The Foccacia Incident: Why You Must Train Your Food Business’s Customer Service StaffPosted by Jessica Oman
When I was 18, I worked in a bakery on Granville Island. On a busy Saturday an indecisive couple approached the counter and despite the long line of people behind them, they spent several minutes pointing and asking questions about the different products while I became more frustrated by the second. I wanted to get through the line, and they were acting like it wasn’t even there.
Finally the couple decided on a Foccacia round. I grabbed it, bagged it and rang it into the till. No sooner could I hold out my hand for the money than the request came:
“Oh, um…could you just cut that up into 8 equal slices for us?”
Eyes like daggers, I stomped around to the butcher block, tossed the bread onto the counter, and went to grab a knife, while two dozen customers waited impatiently.
By the time I looked up, the couple had disappeared. Well! No surprise there.
Since that day I’ve learned a thing or two about customer service. Yet so many owners of food retailers, restaurants and bakeries still hire young workers who don’t know a thing about how to treat a customer.
That’s not surprising.

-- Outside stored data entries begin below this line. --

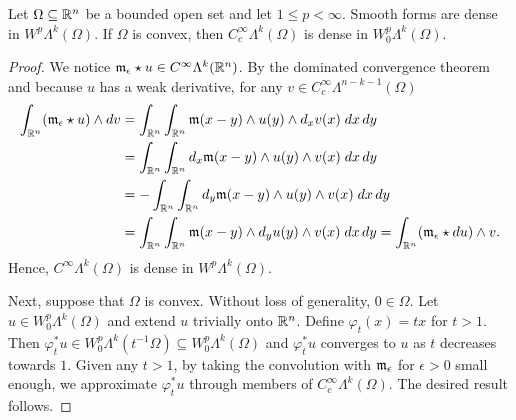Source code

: \documentclass[10pt,a4paper]{article}
\begin{document}
\begin{lemma}
    Let $\Omega \subseteq {\mathbb R}^{n}$ be a bounded open set and let $1 \leq p < \infty$. 
    Smooth forms are dense in $W^{p}\Lambda^{k}(\Omega)$.
    If $\Omega$ is convex, then $C^{\infty}_{c}\Lambda^{k}(\Omega)$ is dense in $W^{p}_{0}\Lambda^{k}(\Omega)$. 
\end{lemma}
\begin{proof}
    We notice ${\mathfrak m}_{\epsilon} \star u \in C^{\infty}\Lambda^{k}({\mathbb R}^{n})$. 
    By the dominated convergence theorem and because $u$ has a weak derivative,
    for any $v \in C^{\infty}_{c}\Lambda^{n-k-1}(\Omega)$
    \begin{align*}
        \int_{{\mathbb R}^{n}} ( {\mathfrak m}_{\epsilon} \star u ) \wedge d v 
        &= 
        \int_{{\mathbb R}^{n}} \int_{{\mathbb R}^{n}} {\mathfrak m}(x-y) \wedge u(y) \wedge d_{x} v(x) \;dx\,dy
        \\&= 
        \int_{{\mathbb R}^{n}} \int_{{\mathbb R}^{n}} d_x{\mathfrak m}(x-y) \wedge u(y) \wedge v(x) \;dx\,dy
        \\&= 
        - \int_{{\mathbb R}^{n}} \int_{{\mathbb R}^{n}} d_y{\mathfrak m}(x-y) \wedge u(y) \wedge v(x) \;dx\,dy
        \\&= 
        \int_{{\mathbb R}^{n}} \int_{{\mathbb R}^{n}} {\mathfrak m}(x-y) \wedge d_y u(y) \wedge v(x) \;dx\,dy
        = 
        \int_{{\mathbb R}^{n}} ( {\mathfrak m}_{\epsilon} \star d u ) \wedge v 
        .
    \end{align*}
    Hence, $C^{\infty}\Lambda^{k}(\Omega)$ is dense in $W^{p}\Lambda^{k}(\Omega)$.
    
    Next, suppose that $\Omega$ is convex. Without loss of generality, $0 \in \Omega$. 
    Let $u \in W^{p}_{0}\Lambda^{k}(\Omega)$ and extend $u$ trivially onto ${\mathbb R}^{n}$. 
    Define $\varphi_t(x) = tx$ for $t > 1$. 
    Then $\varphi_{t}^{\ast} u \in W^{p}_{0}\Lambda^{k}(t^{-1}\Omega) \subseteq W^{p}_{0}\Lambda^{k}(\Omega)$ 
    and $\varphi_{t}^{\ast} u$ converges to $u$ as $t$ decreases towards $1$. 
    Given any $t > 1$, by taking the convolution with ${\mathfrak m}_{\epsilon}$ for $\epsilon > 0$ small enough,
    we approximate $\varphi_{t}^{\ast} u$ through members of $C^{\infty}_{c}\Lambda^{k}(\Omega)$.
    The desired result follows. 
\end{proof}
\end{document}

I mean, they are teenagers and for many this is their first job. How can they be expected to come with innate customer service skills?
The surprising part is how many of these businesses don’t bother with any customer service training. It’s “here’s how to operate the cash register, here’s how to display some loaves of bread, here’s how to package up a meal to go. Oh, and be nice to the customers.”
Be nice? What does that even mean?
“Be nice” was all the training I was given. And I was nice. Except when people were annoying. And my definition of “annoying” could change from day to day.
When you are building a business with front-line staff, never forget that they represent your brand. And when you’re in the office making supply orders or balancing your books, your front line staff also represent YOU. Don’t you want to be sure they know what’s expected of them? And how else can they know, if you don’t tell them?
Training for front-line staff should include scenario-based practice, where staff learn how to handle different types of customers in different types of situations. They need protocol. They need you to emulate what you want them to do. They need practice, and they need feedback. Build this time into your recruitment budget.
It’s so much more important than making sure they can make a cash register open or properly bag up some bread.